───── The records
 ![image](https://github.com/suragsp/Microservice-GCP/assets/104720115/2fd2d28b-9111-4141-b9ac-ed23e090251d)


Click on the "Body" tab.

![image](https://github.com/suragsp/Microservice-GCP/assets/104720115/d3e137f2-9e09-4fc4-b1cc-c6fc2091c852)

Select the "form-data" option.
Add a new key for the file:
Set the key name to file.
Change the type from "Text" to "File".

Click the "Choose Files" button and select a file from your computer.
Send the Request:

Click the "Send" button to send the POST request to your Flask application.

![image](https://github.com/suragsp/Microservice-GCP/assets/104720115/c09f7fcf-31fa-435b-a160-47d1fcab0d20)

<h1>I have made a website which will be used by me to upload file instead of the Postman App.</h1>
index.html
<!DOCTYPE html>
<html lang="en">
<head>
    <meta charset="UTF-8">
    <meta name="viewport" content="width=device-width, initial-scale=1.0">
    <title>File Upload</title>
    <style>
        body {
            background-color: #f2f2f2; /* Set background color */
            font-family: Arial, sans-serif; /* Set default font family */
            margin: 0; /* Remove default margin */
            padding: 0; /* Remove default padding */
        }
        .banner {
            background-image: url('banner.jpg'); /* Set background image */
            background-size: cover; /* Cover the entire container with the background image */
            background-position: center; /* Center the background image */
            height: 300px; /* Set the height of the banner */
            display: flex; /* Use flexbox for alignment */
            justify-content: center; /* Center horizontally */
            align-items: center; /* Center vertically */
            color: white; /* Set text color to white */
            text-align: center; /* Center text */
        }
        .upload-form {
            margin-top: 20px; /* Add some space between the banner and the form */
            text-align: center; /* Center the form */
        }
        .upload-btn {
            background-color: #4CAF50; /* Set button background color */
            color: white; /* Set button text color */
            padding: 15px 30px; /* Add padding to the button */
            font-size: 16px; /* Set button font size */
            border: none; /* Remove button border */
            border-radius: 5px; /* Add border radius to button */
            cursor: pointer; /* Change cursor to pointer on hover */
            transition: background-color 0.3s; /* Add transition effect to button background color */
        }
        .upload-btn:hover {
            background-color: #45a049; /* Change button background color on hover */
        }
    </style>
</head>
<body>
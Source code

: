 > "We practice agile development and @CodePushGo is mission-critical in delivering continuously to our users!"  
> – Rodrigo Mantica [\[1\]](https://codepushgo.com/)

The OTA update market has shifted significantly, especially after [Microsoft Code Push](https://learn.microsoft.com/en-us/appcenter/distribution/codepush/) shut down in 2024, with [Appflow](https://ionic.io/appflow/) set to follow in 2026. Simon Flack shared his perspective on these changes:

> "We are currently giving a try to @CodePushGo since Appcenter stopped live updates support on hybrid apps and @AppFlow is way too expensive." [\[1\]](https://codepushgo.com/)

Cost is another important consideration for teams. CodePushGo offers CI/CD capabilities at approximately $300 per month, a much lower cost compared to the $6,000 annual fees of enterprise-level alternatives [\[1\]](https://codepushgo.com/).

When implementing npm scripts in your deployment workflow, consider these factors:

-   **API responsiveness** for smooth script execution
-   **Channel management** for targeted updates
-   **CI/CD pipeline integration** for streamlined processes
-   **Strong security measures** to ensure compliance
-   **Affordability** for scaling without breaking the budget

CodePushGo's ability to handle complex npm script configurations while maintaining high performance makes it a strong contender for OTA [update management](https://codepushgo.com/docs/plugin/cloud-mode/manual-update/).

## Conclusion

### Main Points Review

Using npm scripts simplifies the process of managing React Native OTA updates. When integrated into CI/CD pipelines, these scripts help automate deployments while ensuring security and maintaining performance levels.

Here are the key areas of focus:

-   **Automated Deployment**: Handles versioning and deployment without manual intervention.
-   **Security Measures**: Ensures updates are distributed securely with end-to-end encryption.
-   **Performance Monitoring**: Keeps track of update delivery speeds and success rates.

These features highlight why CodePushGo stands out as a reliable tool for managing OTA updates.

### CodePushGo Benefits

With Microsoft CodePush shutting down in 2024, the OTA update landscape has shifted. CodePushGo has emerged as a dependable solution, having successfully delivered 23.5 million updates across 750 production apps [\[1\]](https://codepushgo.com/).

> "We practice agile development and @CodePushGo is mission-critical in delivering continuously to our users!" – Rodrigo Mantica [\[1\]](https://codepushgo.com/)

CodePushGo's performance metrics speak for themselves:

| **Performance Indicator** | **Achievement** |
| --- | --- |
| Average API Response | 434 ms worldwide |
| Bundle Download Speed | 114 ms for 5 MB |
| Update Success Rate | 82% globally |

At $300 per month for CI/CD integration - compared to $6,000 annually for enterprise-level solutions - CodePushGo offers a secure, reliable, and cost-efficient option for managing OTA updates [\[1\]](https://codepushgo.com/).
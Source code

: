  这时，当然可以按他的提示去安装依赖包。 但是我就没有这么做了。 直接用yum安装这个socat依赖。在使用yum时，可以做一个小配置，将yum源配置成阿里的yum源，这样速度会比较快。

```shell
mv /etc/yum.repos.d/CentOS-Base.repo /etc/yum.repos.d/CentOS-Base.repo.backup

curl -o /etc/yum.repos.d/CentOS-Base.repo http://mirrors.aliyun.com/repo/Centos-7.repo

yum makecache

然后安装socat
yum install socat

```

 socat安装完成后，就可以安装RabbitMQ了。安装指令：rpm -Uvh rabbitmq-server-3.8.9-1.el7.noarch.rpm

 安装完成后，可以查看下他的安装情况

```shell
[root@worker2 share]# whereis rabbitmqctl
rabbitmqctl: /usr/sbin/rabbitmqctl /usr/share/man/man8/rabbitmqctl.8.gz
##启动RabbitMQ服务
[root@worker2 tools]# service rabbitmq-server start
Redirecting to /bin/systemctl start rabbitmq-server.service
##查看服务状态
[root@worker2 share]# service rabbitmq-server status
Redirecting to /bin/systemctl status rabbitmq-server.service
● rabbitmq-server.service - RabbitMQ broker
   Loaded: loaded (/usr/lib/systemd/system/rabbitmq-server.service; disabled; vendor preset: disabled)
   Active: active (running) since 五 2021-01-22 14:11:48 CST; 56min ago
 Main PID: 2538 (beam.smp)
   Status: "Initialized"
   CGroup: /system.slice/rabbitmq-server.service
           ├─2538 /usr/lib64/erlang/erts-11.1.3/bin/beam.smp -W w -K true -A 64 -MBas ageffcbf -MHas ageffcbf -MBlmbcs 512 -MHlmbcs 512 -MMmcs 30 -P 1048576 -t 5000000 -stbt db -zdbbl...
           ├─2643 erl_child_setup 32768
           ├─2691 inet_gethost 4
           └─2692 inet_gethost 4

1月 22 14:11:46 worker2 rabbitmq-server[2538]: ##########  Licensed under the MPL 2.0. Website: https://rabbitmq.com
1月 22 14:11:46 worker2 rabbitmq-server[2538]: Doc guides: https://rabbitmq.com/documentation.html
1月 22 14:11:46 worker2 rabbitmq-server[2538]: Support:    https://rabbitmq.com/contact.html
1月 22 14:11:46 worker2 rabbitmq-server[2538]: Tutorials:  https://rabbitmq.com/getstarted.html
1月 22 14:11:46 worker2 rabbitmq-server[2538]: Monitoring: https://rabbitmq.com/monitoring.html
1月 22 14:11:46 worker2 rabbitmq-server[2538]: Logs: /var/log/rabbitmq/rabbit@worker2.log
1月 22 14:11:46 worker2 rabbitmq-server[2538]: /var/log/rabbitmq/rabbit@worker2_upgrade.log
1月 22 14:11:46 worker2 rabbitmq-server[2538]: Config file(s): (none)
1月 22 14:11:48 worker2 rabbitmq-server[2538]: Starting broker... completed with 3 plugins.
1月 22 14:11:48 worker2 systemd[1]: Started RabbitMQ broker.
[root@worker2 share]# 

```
──────────
* [Work order]
The data must be given again in full. Keep every line identical.

* [Answer for this exercise]
 ![image](https://github.com/suragsp/Microservice-GCP/assets/104720115/2fd2d28b-9111-4141-b9ac-ed23e090251d)


Click on the "Body" tab.

![image](https://github.com/suragsp/Microservice-GCP/assets/104720115/d3e137f2-9e09-4fc4-b1cc-c6fc2091c852)

Select the "form-data" option.
Add a new key for the file:
Set the key name to file.
Change the type from "Text" to "File".

Click the "Choose Files" button and select a file from your computer.
Send the Request:

Click the "Send" button to send the POST request to your Flask application.

![image](https://github.com/suragsp/Microservice-GCP/assets/104720115/c09f7fcf-31fa-435b-a160-47d1fcab0d20)

<h1>I have made a website which will be used by me to upload file instead of the Postman App.</h1>
index.html
<!DOCTYPE html>
<html lang="en">
<head>
    <meta charset="UTF-8">
    <meta name="viewport" content="width=device-width, initial-scale=1.0">
    <title>File Upload</title>
    <style>
        body {
            background-color: #f2f2f2; /* Set background color */
            font-family: Arial, sans-serif; /* Set default font family */
            margin: 0; /* Remove default margin */
            padding: 0; /* Remove default padding */
        }
        .banner {
            background-image: url('banner.jpg'); /* Set background image */
            background-size: cover; /* Cover the entire container with the background image */
            background-position: center; /* Center the background image */
            height: 300px; /* Set the height of the banner */
            display: flex; /* Use flexbox for alignment */
            justify-content: center; /* Center horizontally */
            align-items: center; /* Center vertically */
            color: white; /* Set text color to white */
            text-align: center; /* Center text */
        }
        .upload-form {
            margin-top: 20px; /* Add some space between the banner and the form */
            text-align: center; /* Center the form */
        }
        .upload-btn {
            background-color: #4CAF50; /* Set button background color */
            color: white; /* Set button text color */
            padding: 15px 30px; /* Add padding to the button */
            font-size: 16px; /* Set button font size */
            border: none; /* Remove button border */
            border-radius: 5px; /* Add border radius to button */
            cursor: pointer; /* Change cursor to pointer on hover */
            transition: background-color 0.3s; /* Add transition effect to button background color */
        }
        .upload-btn:hover {
            background-color: #45a049; /* Change button background color on hover */
        }
    </style>
</head>
<body>
Source code

: > "We practice agile development and @CodePushGo is mission-critical in delivering continuously to our users!"  
> – Rodrigo Mantica [\[1\]](https://codepushgo.com/)

The OTA update market has shifted significantly, especially after [Microsoft Code Push](https://learn.microsoft.com/en-us/appcenter/distribution/codepush/) shut down in 2024, with [Appflow](https://ionic.io/appflow/) set to follow in 2026. Simon Flack shared his perspective on these changes:

> "We are currently giving a try to @CodePushGo since Appcenter stopped live updates support on hybrid apps and @AppFlow is way too expensive." [\[1\]](https://codepushgo.com/)

Cost is another important consideration for teams. CodePushGo offers CI/CD capabilities at approximately $300 per month, a much lower cost compared to the $6,000 annual fees of enterprise-level alternatives [\[1\]](https://codepushgo.com/).

When implementing npm scripts in your deployment workflow, consider these factors:

-   **API responsiveness** for smooth script execution
-   **Channel management** for targeted updates
-   **CI/CD pipeline integration** for streamlined processes
-   **Strong security measures** to ensure compliance
-   **Affordability** for scaling without breaking the budget

CodePushGo's ability to handle complex npm script configurations while maintaining high performance makes it a strong contender for OTA [update management](https://codepushgo.com/docs/plugin/cloud-mode/manual-update/).

## Conclusion

### Main Points Review

Using npm scripts simplifies the process of managing React Native OTA updates. When integrated into CI/CD pipelines, these scripts help automate deployments while ensuring security and maintaining performance levels.

Here are the key areas of focus:

-   **Automated Deployment**: Handles versioning and deployment without manual intervention.
-   **Security Measures**: Ensures updates are distributed securely with end-to-end encryption.
-   **Performance Monitoring**: Keeps track of update delivery speeds and success rates.

These features highlight why CodePushGo stands out as a reliable tool for managing OTA updates.

### CodePushGo Benefits

With Microsoft CodePush shutting down in 2024, the OTA update landscape has shifted. CodePushGo has emerged as a dependable solution, having successfully delivered 23.5 million updates across 750 production apps [\[1\]](https://codepushgo.com/).

> "We practice agile development and @CodePushGo is mission-critical in delivering continuously to our users!" – Rodrigo Mantica [\[1\]](https://codepushgo.com/)

CodePushGo's performance metrics speak for themselves:

| **Performance Indicator** | **Achievement** |
| --- | --- |
| Average API Response | 434 ms worldwide |
| Bundle Download Speed | 114 ms for 5 MB |
| Update Success Rate | 82% globally |

At $300 per month for CI/CD integration - compared to $6,000 annually for enterprise-level solutions - CodePushGo offers a secure, reliable, and cost-efficient option for managing OTA updates [\[1\]](https://codepushgo.com/).
Source code

:  这时，当然可以按他的提示去安装依赖包。 但是我就没有这么做了。 直接用yum安装这个socat依赖。在使用yum时，可以做一个小配置，将yum源配置成阿里的yum源，这样速度会比较快。

```shell
mv /etc/yum.repos.d/CentOS-Base.repo /etc/yum.repos.d/CentOS-Base.repo.backup

curl -o /etc/yum.repos.d/CentOS-Base.repo http://mirrors.aliyun.com/repo/Centos-7.repo

yum makecache

然后安装socat
yum install socat

```

 socat安装完成后，就可以安装RabbitMQ了。安装指令：rpm -Uvh rabbitmq-server-3.8.9-1.el7.noarch.rpm

 安装完成后，可以查看下他的安装情况

```shell
[root@worker2 share]# whereis rabbitmqctl
rabbitmqctl: /usr/sbin/rabbitmqctl /usr/share/man/man8/rabbitmqctl.8.gz
##启动RabbitMQ服务
[root@worker2 tools]# service rabbitmq-server start
Redirecting to /bin/systemctl start rabbitmq-server.service
##查看服务状态
[root@worker2 share]# service rabbitmq-server status
Redirecting to /bin/systemctl status rabbitmq-server.service
● rabbitmq-server.service - RabbitMQ broker
   Loaded: loaded (/usr/lib/systemd/system/rabbitmq-server.service; disabled; vendor preset: disabled)
   Active: active (running) since 五 2021-01-22 14:11:48 CST; 56min ago
 Main PID: 2538 (beam.smp)
   Status: "Initialized"
   CGroup: /system.slice/rabbitmq-server.service
           ├─2538 /usr/lib64/erlang/erts-11.1.3/bin/beam.smp -W w -K true -A 64 -MBas ageffcbf -MHas ageffcbf -MBlmbcs 512 -MHlmbcs 512 -MMmcs 30 -P 1048576 -t 5000000 -stbt db -zdbbl...
           ├─2643 erl_child_setup 32768
           ├─2691 inet_gethost 4
           └─2692 inet_gethost 4

1月 22 14:11:46 worker2 rabbitmq-server[2538]: ##########  Licensed under the MPL 2.0. Website: https://rabbitmq.com
1月 22 14:11:46 worker2 rabbitmq-server[2538]: Doc guides: https://rabbitmq.com/documentation.html
1月 22 14:11:46 worker2 rabbitmq-server[2538]: Support:    https://rabbitmq.com/contact.html
1月 22 14:11:46 worker2 rabbitmq-server[2538]: Tutorials:  https://rabbitmq.com/getstarted.html
1月 22 14:11:46 worker2 rabbitmq-server[2538]: Monitoring: https://rabbitmq.com/monitoring.html
1月 22 14:11:46 worker2 rabbitmq-server[2538]: Logs: /var/log/rabbitmq/rabbit@worker2.log
1月 22 14:11:46 worker2 rabbitmq-server[2538]: /var/log/rabbitmq/rabbit@worker2_upgrade.log
1月 22 14:11:46 worker2 rabbitmq-server[2538]: Config file(s): (none)
1月 22 14:11:48 worker2 rabbitmq-server[2538]: Starting broker... completed with 3 plugins.
1月 22 14:11:48 worker2 systemd[1]: Started RabbitMQ broker.
[root@worker2 share]# 

```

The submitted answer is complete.